旅と鉄道、岬と灯台、読書ときどき映画あるいは美術に関するブログです。

今野敏『審議官』

隠蔽捜査9.5

 隠蔽捜査は、キャリア警察官竜崎伸也を主人公とする人気シリーズ。竜崎は警察庁長官官房総務課長から息子の不祥事があって警視庁大森署長に飛ばされていた。官房総務課長はエリート中のエリートで、身分は警視長。対して所轄の署長はせいぜい警視正である。しかし、原理原則を厳守し、何事に対しても自己の考え貫き通す信念があって、署員の信頼は熱かったが、このたび風向きが変わったようで神奈川県警刑事部長に異動になっていた。県警刑事部長は警視長職でありやっとまっとうな地位に戻ったということか。
 本署は、隠蔽捜査シリーズの番外編みたいなもので、短編9編で構成されている。
 長編と違って、かえって、竜崎の考え方、仕事ぶり、対人関係、家族のことなどに加え、もちろん刑事ではないが、事件に対する洞察力、指揮ぶり、現場の尊重のことなども描かれていて興味深い。
 短編で面白いのは、長編ではあまり出てこない家族も登場することがあるからだ。
 本書でも、「内助」で妻の竜崎冴子が出てきたし、「荷物」で息子の邦彦、「選択」で娘の美紀が登場した。

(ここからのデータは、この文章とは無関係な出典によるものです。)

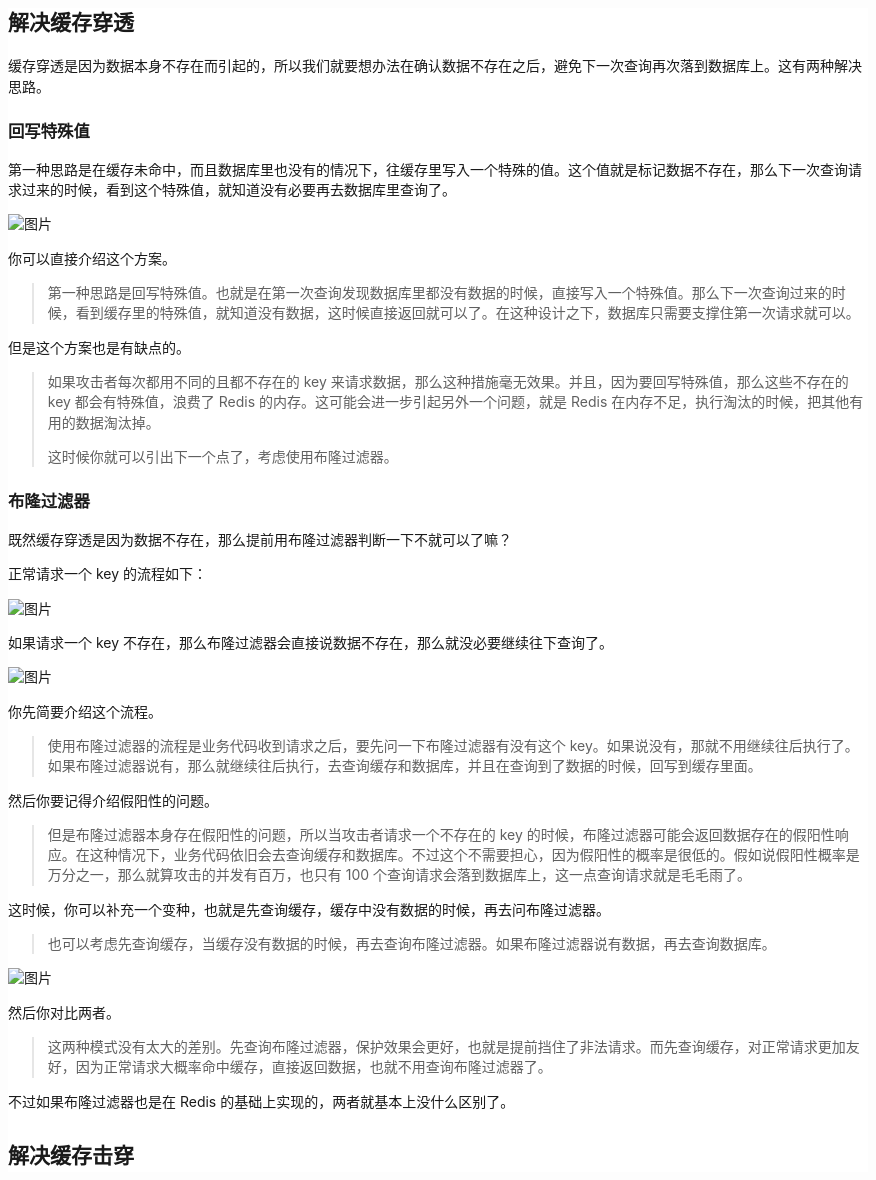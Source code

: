## 解决缓存穿透

缓存穿透是因为数据本身不存在而引起的，所以我们就要想办法在确认数据不存在之后，避免下一次查询再次落到数据库上。这有两种解决思路。

### 回写特殊值

第一种思路是在缓存未命中，而且数据库里也没有的情况下，往缓存里写入一个特殊的值。这个值就是标记数据不存在，那么下一次查询请求过来的时候，看到这个特殊值，就知道没有必要再去数据库里查询了。

![图片](https://static001.geekbang.org/resource/image/c5/bd/c569532ec6a39f9af6d8fff5321346bd.png?wh=1920x1083)

你可以直接介绍这个方案。

> 第一种思路是回写特殊值。也就是在第一次查询发现数据库里都没有数据的时候，直接写入一个特殊值。那么下一次查询过来的时候，看到缓存里的特殊值，就知道没有数据，这时候直接返回就可以了。在这种设计之下，数据库只需要支撑住第一次请求就可以。

但是这个方案也是有缺点的。

> 如果攻击者每次都用不同的且都不存在的 key 来请求数据，那么这种措施毫无效果。并且，因为要回写特殊值，那么这些不存在的 key 都会有特殊值，浪费了 Redis 的内存。这可能会进一步引起另外一个问题，就是 Redis 在内存不足，执行淘汰的时候，把其他有用的数据淘汰掉。
>
> 这时候你就可以引出下一个点了，考虑使用布隆过滤器。

### 布隆过滤器

既然缓存穿透是因为数据不存在，那么提前用布隆过滤器判断一下不就可以了嘛？

正常请求一个 key 的流程如下：

![图片](https://static001.geekbang.org/resource/image/92/38/92f79dce0dd0ac567f72d39df9235338.png?wh=1920x1083)

如果请求一个 key 不存在，那么布隆过滤器会直接说数据不存在，那么就没必要继续往下查询了。

![图片](https://static001.geekbang.org/resource/image/2c/a9/2c10663b7b825ef5d3dd0694405d4da9.png?wh=1920x1083)

你先简要介绍这个流程。

> 使用布隆过滤器的流程是业务代码收到请求之后，要先问一下布隆过滤器有没有这个 key。如果说没有，那就不用继续往后执行了。如果布隆过滤器说有，那么就继续往后执行，去查询缓存和数据库，并且在查询到了数据的时候，回写到缓存里面。

然后你要记得介绍假阳性的问题。

> 但是布隆过滤器本身存在假阳性的问题，所以当攻击者请求一个不存在的 key 的时候，布隆过滤器可能会返回数据存在的假阳性响应。在这种情况下，业务代码依旧会去查询缓存和数据库。不过这个不需要担心，因为假阳性的概率是很低的。假如说假阳性概率是万分之一，那么就算攻击的并发有百万，也只有 100 个查询请求会落到数据库上，这一点查询请求就是毛毛雨了。

这时候，你可以补充一个变种，也就是先查询缓存，缓存中没有数据的时候，再去问布隆过滤器。

> 也可以考虑先查询缓存，当缓存没有数据的时候，再去查询布隆过滤器。如果布隆过滤器说有数据，再去查询数据库。

![图片](https://static001.geekbang.org/resource/image/47/1d/47172ae3e995de7a641737f7c39c321d.png?wh=1920x1083)

然后你对比两者。

> 这两种模式没有太大的差别。先查询布隆过滤器，保护效果会更好，也就是提前挡住了非法请求。而先查询缓存，对正常请求更加友好，因为正常请求大概率命中缓存，直接返回数据，也就不用查询布隆过滤器了。

不过如果布隆过滤器也是在 Redis 的基础上实现的，两者就基本上没什么区别了。

## 解决缓存击穿
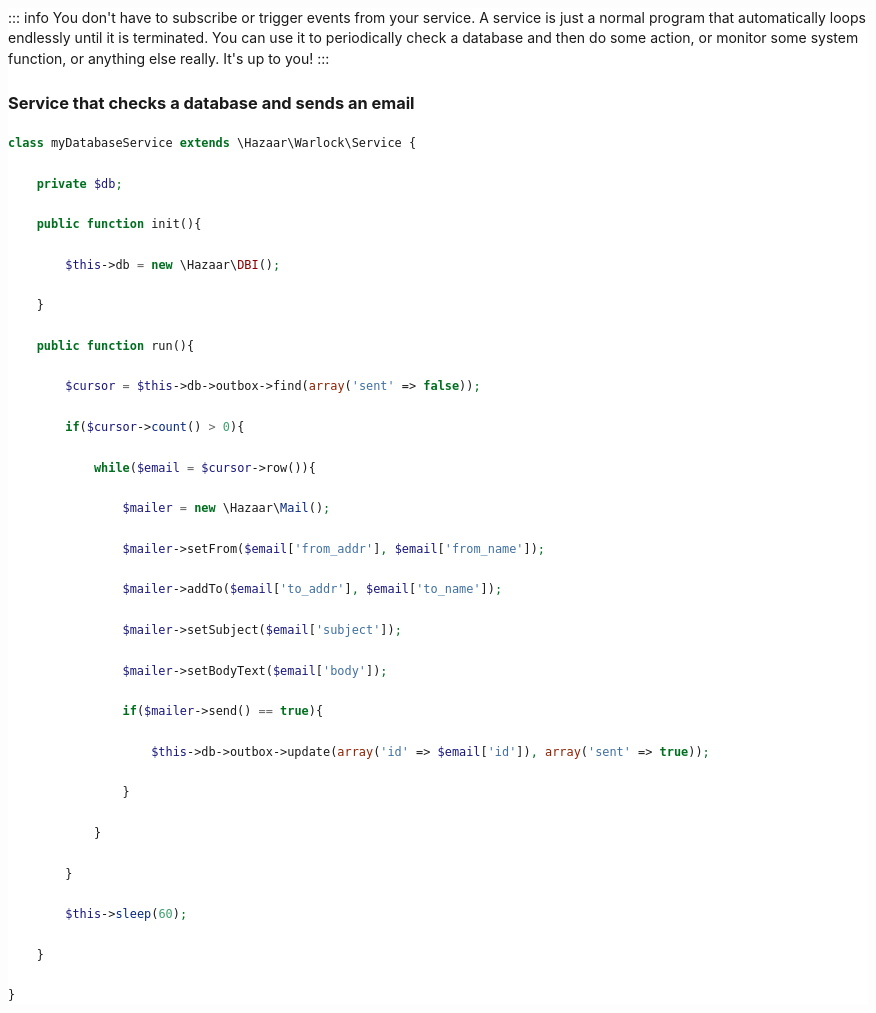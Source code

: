 ::: info
You don't have to subscribe or trigger events from your service. A service is just a normal program that automatically loops endlessly until it is terminated. You can use it to periodically check a database and then do some action, or monitor some system function, or anything else really. It's up to you!
:::

### Service that checks a database and sends an email

```php
class myDatabaseService extends \Hazaar\Warlock\Service {

    private $db;

    public function init(){

        $this->db = new \Hazaar\DBI();

    }

    public function run(){

        $cursor = $this->db->outbox->find(array('sent' => false));

        if($cursor->count() > 0){

            while($email = $cursor->row()){

                $mailer = new \Hazaar\Mail();

                $mailer->setFrom($email['from_addr'], $email['from_name']);

                $mailer->addTo($email['to_addr'], $email['to_name']);

                $mailer->setSubject($email['subject']);

                $mailer->setBodyText($email['body']);

                if($mailer->send() == true){

                    $this->db->outbox->update(array('id' => $email['id']), array('sent' => true));

                }

            }

        }

        $this->sleep(60);

    }

}
```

 「内助」では、なんと冴子が事件解決の糸口を口にする。
 竜崎が署長を務める大森署管内で焼死体が発見されたというテレビニュースを見て冴子は妙な既視感を覚えた。いわゆるデジャブである。過去に似たような事件があって、その報道を見聞きしたときに感じたのと同じことを感じた、ということだと冴子は思った。
 火事は大田区内の住宅街で発生、一戸建てが全焼し、失踪していた28歳の女性が遺体で見つかった。

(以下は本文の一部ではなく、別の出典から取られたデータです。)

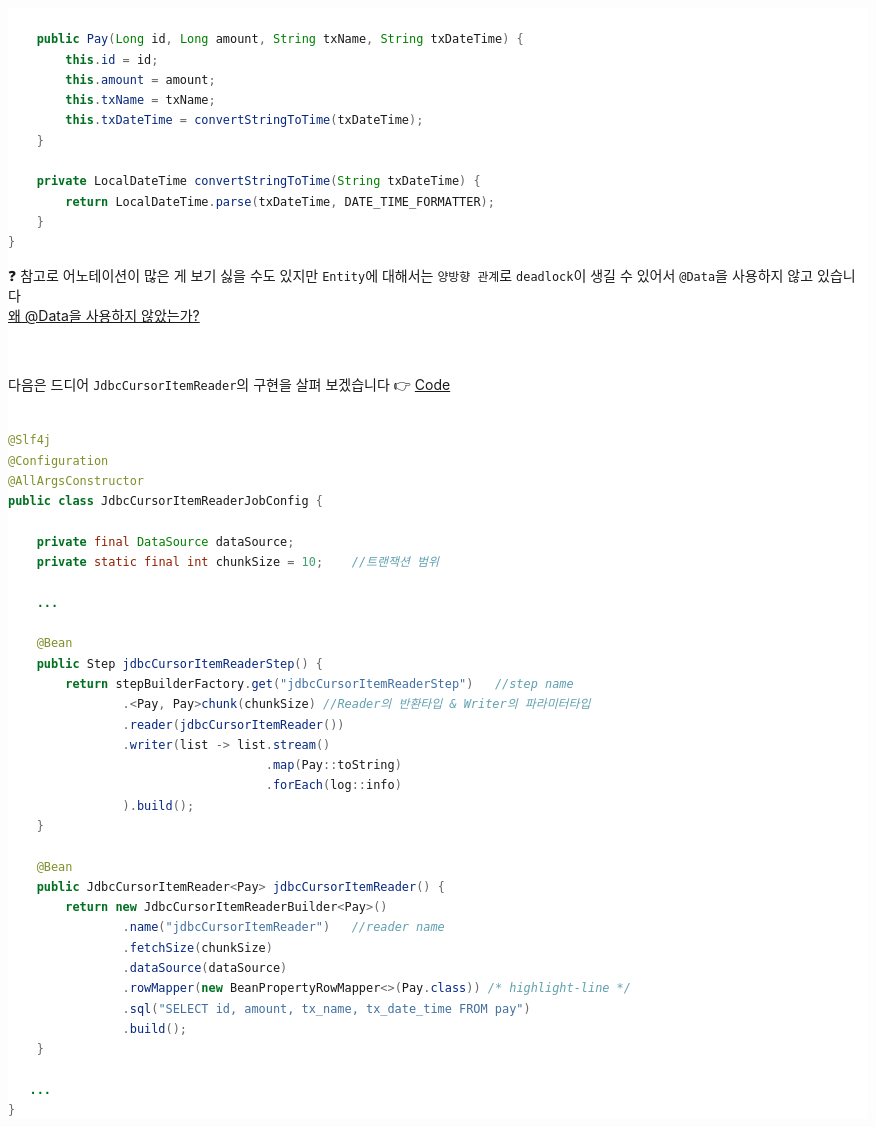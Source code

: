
 ```java

    public Pay(Long id, Long amount, String txName, String txDateTime) {
        this.id = id;
        this.amount = amount;
        this.txName = txName;
        this.txDateTime = convertStringToTime(txDateTime);
    }

    private LocalDateTime convertStringToTime(String txDateTime) {
        return LocalDateTime.parse(txDateTime, DATE_TIME_FORMATTER);
    }
}


```
:question: 참고로 어노테이션이 많은 게 보기 싫을 수도 있지만 `Entity`에 대해서는 `양방향 관계`로 `deadlock`이 생길 수 있어서 `@Data`을 사용하지 않고 있습니다  
[왜 @Data을 사용하지 않았는가?](https://www.inflearn.com/questions/5788)  

<br/>

다음은 드디어 `JdbcCursorItemReader`의 구현을 살펴 보겠습니다 :point_right: [Code](https://github.com/renuevo/spring-boot-in-action/blob/master/spring-boot-batch-in-action/src/main/java/com/github/renuevo/config/JdbcCursorItemReaderJobConfig.java)    
```java

@Slf4j
@Configuration
@AllArgsConstructor
public class JdbcCursorItemReaderJobConfig {

    private final DataSource dataSource;
    private static final int chunkSize = 10;    //트랜잭션 범위

    ...

    @Bean
    public Step jdbcCursorItemReaderStep() {
        return stepBuilderFactory.get("jdbcCursorItemReaderStep")   //step name
                .<Pay, Pay>chunk(chunkSize) //Reader의 반환타입 & Writer의 파라미터타입
                .reader(jdbcCursorItemReader())
                .writer(list -> list.stream()
                                    .map(Pay::toString)
                                    .forEach(log::info)
                ).build();
    }

    @Bean
    public JdbcCursorItemReader<Pay> jdbcCursorItemReader() {
        return new JdbcCursorItemReaderBuilder<Pay>() 
                .name("jdbcCursorItemReader")   //reader name
                .fetchSize(chunkSize) 
                .dataSource(dataSource)
                .rowMapper(new BeanPropertyRowMapper<>(Pay.class)) /* highlight-line */  
                .sql("SELECT id, amount, tx_name, tx_date_time FROM pay")
                .build();
    }

   ...
}

```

 冴子はもうすこし事件を調べてみることにし、新聞各紙を読んでみた。そして、過去に類似の事件がなかったか、娘の美紀の手を借りてインターネットで調べた。
 すると、〝空き家〟という言葉に既視感は反応していたことを冴子は感じた。空き家で若い女性が殺されていたのだった。
 二つの事件は共通点が多いことに冴子は気づいた。両方とも若い女性を狙った犯罪だし、そして現場は空き家だった。同一犯の犯行とも考えられる。
 それらのことを夫に話すと、あの竜崎が一顧だにしないばかりか、参考にするといって捜査本部に持ち帰っていったのだった。.